Hi @V_Mohammed_Ibrahim, I agree that we should focus elsewhere unless we have a compelling reason to write a python adapter.


#12

@KevinOrtman then i will start studying on firmata and the javascript interface


#13

There is another very simple programming tool that designers use and that is building up on javascript.
http://processingjs.org

We could take inspiration from processingjs with some of our function calls for inputs and outputs and it would allow many many product and interaction designers in the world to program Hybrid Objects right in the browser.


#14

@valentin So if we implement the ace code editor ,then it will allow the user to program the I/O of the hardware independent of which hardware it is ?
for example , the user programs the I/O from the java-script editor and then firmata controls the hardware ,is this what you meant ?


#15

@V_Mohammed_Ibrahim Yes in some way.
What we have right now is a simple API to implement new hardwareInterfaces.

So to say we already have a simple hardware independent API to the VIRTUAL side of your Hybrid Object.

If we bring in another intermediate, so to say split the given API in a VIRTUAL and PHYSICAL API but more or less completely complementary, then we can use our hardwareInterfaces as another abstraction layer.
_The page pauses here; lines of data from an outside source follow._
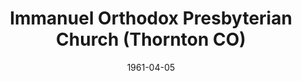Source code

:---
date: &id001 1961-04-05
end_date: null
location:
  address: null
  city: Thornton
  state: CO
minister:
- end: 1963-01-01
  name: Laurence Vail
  start: 1961-01-01
  type: Pastor
- end: 1967-01-01
  name: Donald Taws
  start: 1963-01-01
  type: Pastor
- end: 1972-01-01
  name: Abe Ediger
  start: 1967-01-01
  type: Pastor
- end: 1976-01-01
  name: Elmer Dortzbach
  start: 1973-01-01
  type: Supply Pastor
- end: 2002-10-02
  name: Richard Wynja
  start: 1977-01-01
  type: Pastor
- end: 1996-01-01
  name: Jonathan Male
  start: 1992-01-01
  type: Associate Pastor
- end: 2001-01-01
  name: Matthew Kingsbury
  start: 1999-01-01
  type: Associate Pastor
ministers:
- Laurence Vail
- Donald Taws
- Abe Ediger
- Elmer Dortzbach
- Richard Wynja
- Jonathan Male
- Matthew Kingsbury
name: Immanuel Orthodox Presbyterian Church
names:
- end: 2002-10-02
  name: Immanuel Orthodox Presbyterian Church
  start: 1961-04-05
origination_date: *id001
raw_data: "AR    Thornton\n\nImmanuel Orthodox Presbyterian Church  (April 5, 1961\u2013\
  October 2, 2002)\nPastors: Laurence Vail, 1961\u201363\nDonald Taws, 1963\u2013\
  67\nAbe Ediger, 1967\u201372\nElmer Dortzbach (Supply), 1973\u201376\nRichard Wynja,\
  \ 1977\u20132002\nAssoc. Pastors: Jonathan Male, 1992\u20131996\nMatthew Kingsbury,\
  \ 1999\u20132001"
states:
- CO
status:
  active: false
  end_date: 2002-10-02
  reason: null
  received_from: null
  withdrawal_to: null
title: Immanuel Orthodox Presbyterian Church (Thornton CO)
year_established:
- 1961

---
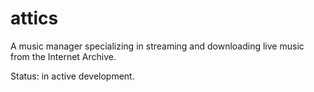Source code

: # attics
A music manager specializing in streaming and downloading live music from the Internet Archive.

Status: in active development.
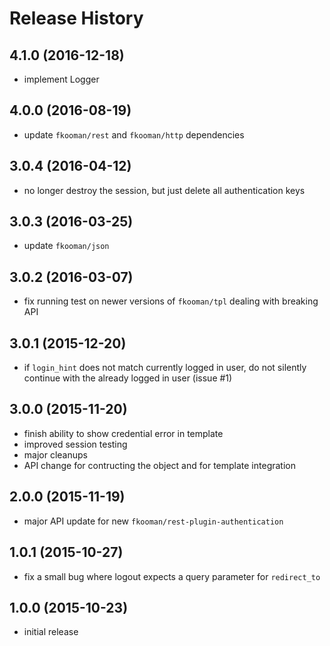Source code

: # Release History

## 4.1.0 (2016-12-18)
- implement Logger

## 4.0.0 (2016-08-19)
- update `fkooman/rest` and `fkooman/http` dependencies

## 3.0.4 (2016-04-12)
- no longer destroy the session, but just delete all authentication 
  keys

## 3.0.3 (2016-03-25)
- update `fkooman/json`

## 3.0.2 (2016-03-07)
- fix running test on newer versions of `fkooman/tpl` dealing with 
  breaking API

## 3.0.1 (2015-12-20)
- if `login_hint` does not match currently logged in user, do not silently
  continue with the already logged in user (issue #1)

## 3.0.0 (2015-11-20)
- finish ability to show credential error in template
- improved session testing
- major cleanups
- API change for contructing the object and for template integration

## 2.0.0 (2015-11-19)
- major API update for new `fkooman/rest-plugin-authentication`

## 1.0.1 (2015-10-27)
- fix a small bug where logout expects a query parameter for `redirect_to`

## 1.0.0 (2015-10-23)
- initial release
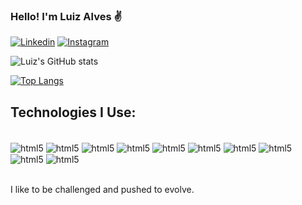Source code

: ### Hello! I'm Luiz Alves ✌️

[![Linkedin](https://img.shields.io/badge/LinkedIn-0077B5?style=for-the-badge&logo=linkedin&logoColor=white)](https://www.linkedin.com/in/gutolizar-1664ba48/)
[![Instagram](https://img.shields.io/badge/Instagram-E4405F?style=for-the-badge&logo=instagram&logoColor=white)](https://www.instagram.com)

![Luiz's GitHub stats](https://github-readme-stats.vercel.app/api?username=gutolizar&show_icons=true&theme=cobalt)

[![Top Langs](https://github-readme-stats.vercel.app/api/top-langs/?username=gutolizar&layout=compact)](https://github.com/gutolizar/github-readme-stats)

## Technologies I Use:
<div style="display: inline_block"><br/>
  <img align="center" alt=html5 src="https://img.shields.io/badge/HTML5-E34F26?style=for-the-badge&logo=html5&logoColor=white">
  <img align="center" alt=html5 src="https://img.shields.io/badge/CSS-239120?&style=for-the-badge&logo=css3&logoColor=white">
  <img align="center" alt=html5 src="https://img.shields.io/badge/JavaScript-323330?style=for-the-badge&logo=javascript&logoColor=F7DF1E">
  <img align="center" alt=html5 src="https://img.shields.io/badge/TypeScript-007ACC?style=for-the-badge&logo=typescript&logoColor=white">
  <img align="center" alt=html5 src="https://img.shields.io/badge/React-20232A?style=for-the-badge&logo=react&logoColor=61DAFB">
  <img align="center" alt=html5 src="https://img.shields.io/badge/Bootstrap-563D7C?style=for-the-badge&logo=bootstrap&logoColor=white">
  <img align="center" alt=html5 src="https://img.shields.io/badge/Jest-323330?style=for-the-badge&logo=Jest&logoColor=white">
  <img align="center" alt=html5 src="https://img.shields.io/badge/Figma-F24E1E?style=for-the-badge&logo=figma&logoColor=white">
  <img align="center" alt=html5 src="https://img.shields.io/badge/GIT-E44C30?style=for-the-badge&logo=git&logoColor=white"> 
  <img align="center" alt=html5 src="https://img.shields.io/badge/Jira-0052CC?style=for-the-badge&logo=Jira&logoColor=white">    
</div><br/>

I like to be challenged and pushed to evolve.
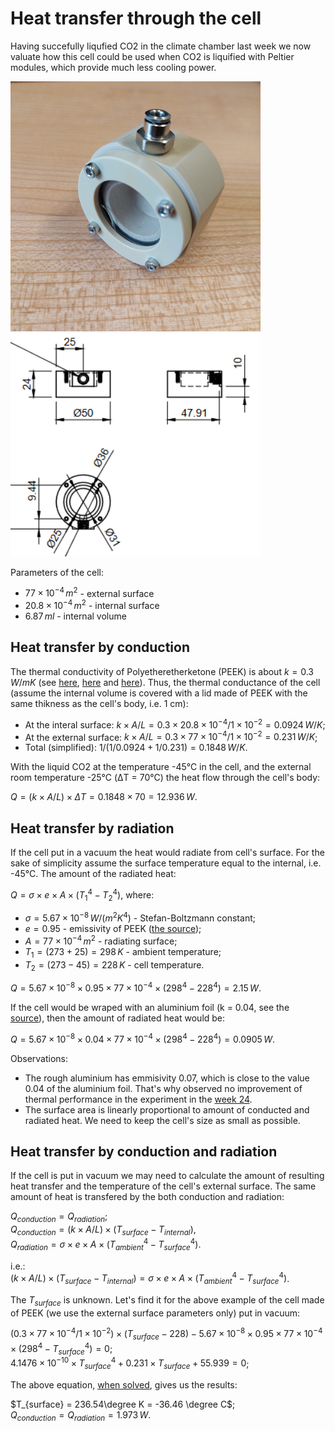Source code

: # Heat transfer through the cell

Having succefully liqufied CO2 in the climate chamber last week we now valuate how this cell could be used when CO2 is liquified with Peltier modules, which provide much less cooling power.

<img alt="The photo of the cell made of PEEK at UNIBO" src="/img/20240919_143224.jpg" width=400px>

<img alt="The dwawing of the cell made of PEEK at UNIBO" src="/img/2024-09-30 - Drawing of the cell.png" width=400px>

Parameters of the cell:
* $`77 \times 10^{-4} \, m^2`$ - external surface
* $`20.8 \times 10^{-4} \, m^2`$ - internal surface
* $`6.87 \, ml`$ - internal volume

## Heat transfer by conduction

The thermal conductivity of Polyetheretherketone (PEEK) is about $`k = 0.3 \, W/mK`$ (see [here](https://thermtest.com/application/thermal-conductivity-of-peek), [here](https://www.hpp-performance.com/fileadmin/user_upload/user_upload/fluteck_K_300-FLS_v15.03_datenblatt_PEEK.pdf) and [here](https://www.directplastics.co.uk/pdf/datasheets/PEEK%20Data%20Sheet.pdf)). Thus, the thermal conductance of the cell (assume the internal volume is covered with a lid made of PEEK with the same thikness as the cell's body, i.e. 1 cm): 
* At the interal surface: $`k\times A/L = 0.3 \times 20.8 \times 10^{-4}/1 \times 10^{-2} = 0.0924 \, W/K`$;
* At the external surface: $`k\times A/L = 0.3 \times 77 \times 10^{-4}/1 \times 10^{-2} = 0.231 \, W/K`$;
* Total (simplified): $`1/(1/0.0924 + 1/0.231) = 0.1848\, W/K`$.

With the liquid CO2 at the temperature -45&deg;C in the cell, and the external room temperature -25&deg;C (&#916;T = 70&deg;C) the heat flow through the cell's body:

$`Q = (k \times A / L) \times \Delta T = 0.1848 \times 70 = 12.936\, W`$.

## Heat transfer by radiation

If the cell put in a vacuum the heat would radiate from cell's surface. For the sake of simplicity assume the surface temperature equal to the internal, i.e. -45&deg;C. The amount of the radiated heat:

$`Q = \sigma \times e \times A \times (T_1^4 - T_2^4)`$, where:
* $`\sigma = 5.67 \times 10^{-8} \, W/(m^2 K^4)`$ - Stefan-Boltzmann constant;
* $`e = 0.95`$ - emissivity of PEEK ([the source](https://repositories.lib.utexas.edu/server/api/core/bitstreams/4e1e9d12-d3e4-4226-afe1-46baf0e80249/content));
* $`A = 77 \times 10^{-4} \, m^2`$ - radiating surface;
* $`T_1 = (273 + 25) = 298 \, K`$ - ambient temperature;
* $`T_2 = (273 - 45) = 228\, K`$ - cell temperature.

$`Q = 5.67 \times 10^{-8} \times 0.95 \times 77 \times 10^{-4} \times (298^4 - 228^4) = 2.15 \, W`$.

If the cell would be wraped with an aluminium foil (k = 0.04, see the [source](https://www.engineeringtoolbox.com/emissivity-coefficients-d_447.html)), then the amount of radiated heat would be:

$`Q = 5.67 \times 10^{-8} \times 0.04 \times 77 \times 10^{-4} \times (298^4 - 228^4) = 0.0905 \, W`$.

Observations:
* The rough aluminium has emmisivity 0.07, which is close to the value 0.04 of the aluminium foil. That's why observed no improvement of thermal performance in the experiment in the [week 24](</journal/week 24.md>).
* The surface area is linearly proportional to amount of conducted and radiated heat. We need to keep the cell's size as small as possible.

## Heat transfer by conduction and radiation
If the cell is put in vacuum we may need to calculate the amount of resulting heat transfer and the temperature of the cell's external surface. The same amount of heat is transfered by the both conduction and radiation:

$`Q_{conduction} = Q_{radiation}`$;  
$`Q_{conduction} = (k \times A / L) \times (T_{surface} - T_{internal})`$,  
$`Q_{radiation} = \sigma \times e \times A \times (T_{ambient}^4 - T_{surface}^4)`$. 

i.e.:  
$`(k \times A / L) \times (T_{surface} - T_{internal}) = \sigma \times e \times A \times (T_{ambient}^4 - T_{surface}^4)`$. 

The $`T_{surface}`$ is unknown. Let's find it for the above example of the cell made of PEEK (we use the external surface parameters only) put in vacuum:

$`(0.3 \times 77 \times 10^{-4} / 1 \times 10^{-2}) \times (T_{surface} - 228) - 5.67 \times 10^{-8} \times 0.95 \times 77 \times 10^{-4} \times (298^4 - T_{surface}^4) = 0`$;  
$`4.1476 \times 10^{-10} \times T_{surface}^4 + 0.231 \times T_{surface} + 55.939 = 0`$;

The above equation, [when solved](https://planetcalc.ru/7715/), gives us the results:

$`T_{surface} = 236.54\degree K = -36.46 \degree C`$;  
$`Q_{conduction} = Q_{radiation} = 1.973 \, W`$.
It would allow a developer/designer to program platform independent code for what ever hardware and GPIO he wants to. Since we have the generalized API in Javascript, his code will work with any hardware interface. ± some small modifications.

This will make it highly simple for a unskilled programmer to build some javascript code for the hybrid objects.

This is the same thoughts for example Arduino used and which made it accessible for all the design schools. They abstracted a lot of c code in to a simple API.

What do you think about these ideas @KevinOrtman and @Carsten?


#16

What is relevant to me is that designers who have not much experience in programming are able to write programs for it. I can teach a simple blinking LED example with Arduino to someone that never programmed before, within a view hours. That is so powerful!

If we can generate something that has such a low entry barrier then we will enable product designers and beginners to playful experiment with the platform and eventually build physical designed objects. Objects that we could never imagine. Since we just provide a simplified API, a more advanced programmer should be able to leave this API aside and use node.js as it is.

If we have a configuration webpage, we allow a user to change a view predefined parameters, but we do not really invite to program their own creative ideas.

I do not see the open hybrid developer tools in the server as an end user interface.
Its purpose is to support the maker, designer and programmer to build hybrid objects.
A foundation for this building is code.

The end user should only power up a Hybrid Object and interact with it physically supported with the reality editor GUI.


#17

I think it is a good idea to create such an abstraction layer because - as you said - it would reduce the barrier for new developers who wouldn’t have to bother with hardware specific details. I see the main advantage in the abstraction of the GPIO communications. But I think it might be quite complicated to abstract other hardware interfaces apart from the GPIO ones because I don’t think that we can simply assume that all operations will only be reading/writing numerical values.

Obviously your focus is the microcontroller/GPIO part but I think we will have to think about other applications as well (or only abstract GPIO). Otherwise we would artificially limit the possibilities. Just take the colour of a lamp for example it would be possible but quite awkward to represent it numerically. The need for more complex datatypes we cannot yet foresee will probably come up while new hardware interfaces and use cases are being developed.


#18

@valentin @KevinOrtman @Carsten
i was able to find , npm module for firmata for arduino here https://www.npmjs.com/package/arduino-firmata
but didnt find anything on firmata for the Pi
maybe this could eliminate the need for arduino IDE coding ?


#19

@V_Mohammed_Ibrahim I named firmata more as an example for a hardware API then something we should use 1 by 1. I think it is interesting to look at what are all the functionality of firmata, like operating servos and so on.